Accrued Expenses
Accrued expenses are bills the company owes but hasn't paid yet — like the salaries employees earned this month but get paid for next month. The expense hits the income statement now; the cash leaves later. In between, it sits as a current liability.
Definition
Accrued Expenses are costs a company has already incurred but has not yet paid in cash by the end of the accounting period. They appear as a current liability on the balance sheet and are a core product of accrual accounting — the principle that expenses are recorded when incurred, not when paid. Common examples include wages earned but not yet paid, interest owed, utilities used, and taxes due.
How Accrued Expenses Work
Under accrual accounting, a company records an expense when it consumes a benefit, regardless of when it pays. If employees work the last two weeks of December but get their paycheck in January, the company still earned the value of that labor in December — so it records a wage expense and an offsetting 'accrued wages' liability at year-end. When the cash is finally paid in January, the liability is reduced and cash goes down; no new expense hits the income statement. This matching of expense to the period of consumption is what makes the income statement economically meaningful rather than a record of cash movements.

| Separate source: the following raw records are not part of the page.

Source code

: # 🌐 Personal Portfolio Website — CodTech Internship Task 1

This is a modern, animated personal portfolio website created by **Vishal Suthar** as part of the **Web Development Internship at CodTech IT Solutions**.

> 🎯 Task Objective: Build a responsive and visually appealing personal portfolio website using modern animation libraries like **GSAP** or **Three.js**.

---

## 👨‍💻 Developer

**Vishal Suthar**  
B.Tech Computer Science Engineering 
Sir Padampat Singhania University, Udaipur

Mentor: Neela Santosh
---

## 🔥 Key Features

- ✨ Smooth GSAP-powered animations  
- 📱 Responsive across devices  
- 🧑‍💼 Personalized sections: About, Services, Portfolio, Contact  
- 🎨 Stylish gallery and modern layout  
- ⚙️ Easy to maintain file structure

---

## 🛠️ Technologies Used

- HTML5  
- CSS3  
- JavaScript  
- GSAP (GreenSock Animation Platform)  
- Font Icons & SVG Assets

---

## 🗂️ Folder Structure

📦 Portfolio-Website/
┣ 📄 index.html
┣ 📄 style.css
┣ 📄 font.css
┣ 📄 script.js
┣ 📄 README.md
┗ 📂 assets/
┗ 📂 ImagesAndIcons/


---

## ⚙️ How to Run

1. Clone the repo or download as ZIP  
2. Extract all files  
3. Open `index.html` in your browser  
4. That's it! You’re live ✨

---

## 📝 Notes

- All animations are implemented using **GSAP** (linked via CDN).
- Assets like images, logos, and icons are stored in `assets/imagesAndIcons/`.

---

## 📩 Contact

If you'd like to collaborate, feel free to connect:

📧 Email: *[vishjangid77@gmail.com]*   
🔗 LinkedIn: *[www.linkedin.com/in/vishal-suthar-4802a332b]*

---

Accrued Expenses vs. Accounts Payable
Both are current liabilities representing unpaid obligations, and they're easy to confuse. The distinction: accounts payable arises when a vendor sends an invoice for goods or services already delivered — there's a specific bill on file. Accrued expenses are typically obligations the company knows it owes but for which no invoice exists yet, so the amount is often estimated. Accrued wages, accrued interest, and accrued income taxes are classic accruals. Accounts payable, by contrast, is the supplier invoice for inventory or services. In modeling, both are working-capital liabilities, but AP is usually tied to COGS while accruals tie to operating expenses and financing costs.

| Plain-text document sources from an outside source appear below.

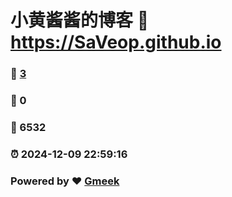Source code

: # 小黄酱酱的博客 :link: https://SaVeop.github.io 
### :page_facing_up: [3](https://SaVeop.github.io/tag.html) 
### :speech_balloon: 0 
### :hibiscus: 6532 
### :alarm_clock: 2024-12-09 22:59:16 
### Powered by :heart: [Gmeek](https://github.com/Meekdai/Gmeek)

Impact on the Cash Flow Statement
Accrued expenses are a working capital item, and changes in them flow through the operating section of the cash flow statement. An INCREASE in accrued expenses is a source of cash: the company recorded the expense (reducing net income) but hasn't actually paid it, so you add the increase back. A DECREASE is a use of cash: the company is paying down obligations it previously accrued. This is why a growing company often shows operating cash flow above net income — it's accruing expenses faster than it pays them, effectively a free short-term financing source.

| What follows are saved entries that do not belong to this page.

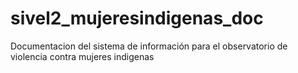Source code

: # sivel2_mujeresindigenas_doc
Documentacion del sistema de información para el observatorio de violencia contra mujeres indigenas
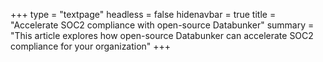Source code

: +++
type = "textpage"
headless = false
hidenavbar = true
title = "Accelerate SOC2 compliance with open-source Databunker"
summary = "This article explores how open-source Databunker can accelerate SOC2 compliance for your organization"
+++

Accrued Expenses vs. Prepaid Expenses
These two are mirror images and interviewers love to test the difference. An accrued expense is incurred but NOT yet paid (liability) — you got the benefit, you owe the cash. A prepaid expense is paid but NOT yet incurred (asset) — you paid the cash, you're owed the benefit. Prepaid insurance is the classic example: you pay $1,200 upfront for a year of coverage, record a $1,200 prepaid asset, then expense $100 each month as you consume it. Accrued and prepaid are the two adjusting-entry concepts that make accrual accounting work, and knowing both cold separates strong candidates from weak ones.
Worked Example — With Real Numbers
A company's employees earn $50,000 of wages in the final week of the fiscal year but won't be paid until the first week of the next year. At year-end the company records a $50,000 wage expense (reducing net income) and a $50,000 accrued wages liability on the balance sheet. No cash has moved, so on the cash flow statement the $50,000 increase in accrued expenses is added back as a source of cash — operating cash flow is $50,000 higher than the net-income hit suggests. When the wages are paid in January, cash drops $50,000 and the liability is cleared.
Key Takeaways
Accrued expenses are incurred-but-unpaid costs; they're a current liability on the balance sheet
They're created by the accrual principle: expenses are matched to the period they're incurred, not when cash is paid
An increase in accrued expenses is a source of cash on the cash flow statement (you got the benefit without paying)
Common examples: accrued wages, accrued interest, accrued taxes, accrued utilities
They differ from accounts payable — AP comes from a supplier invoice; accruals are often estimated and have no invoice yet
Common Mistakes in Interviews
Confusing accrued expenses with accounts payable — AP is invoice-based from vendors; accruals are often estimated and invoice-less
Treating an increase in accrued expenses as a use of cash — it's a SOURCE of cash on the cash flow statement
Thinking accrued expenses are paid in cash this period — the whole point is the cash hasn't left yet
Confusing accrued expenses (incurred, unpaid) with prepaid expenses (paid, not yet incurred) — they're opposites
How Interviewers Test This
A common question: 'What's the difference between accrued expenses and accounts payable?' — answer that AP is invoice-driven from a supplier while accruals are often estimated with no invoice yet. The classic three-statement test: 'Accrued expenses increase by $10. Walk me through the statements.' Answer: income statement expense up $10, net income down ~$8 (after a ~20% tax), but on the cash flow statement add back $8 net income hit and add the $10 accrual increase — net cash up; balance sheet liability up $10, retained earnings down ~$8, and the tax difference balances.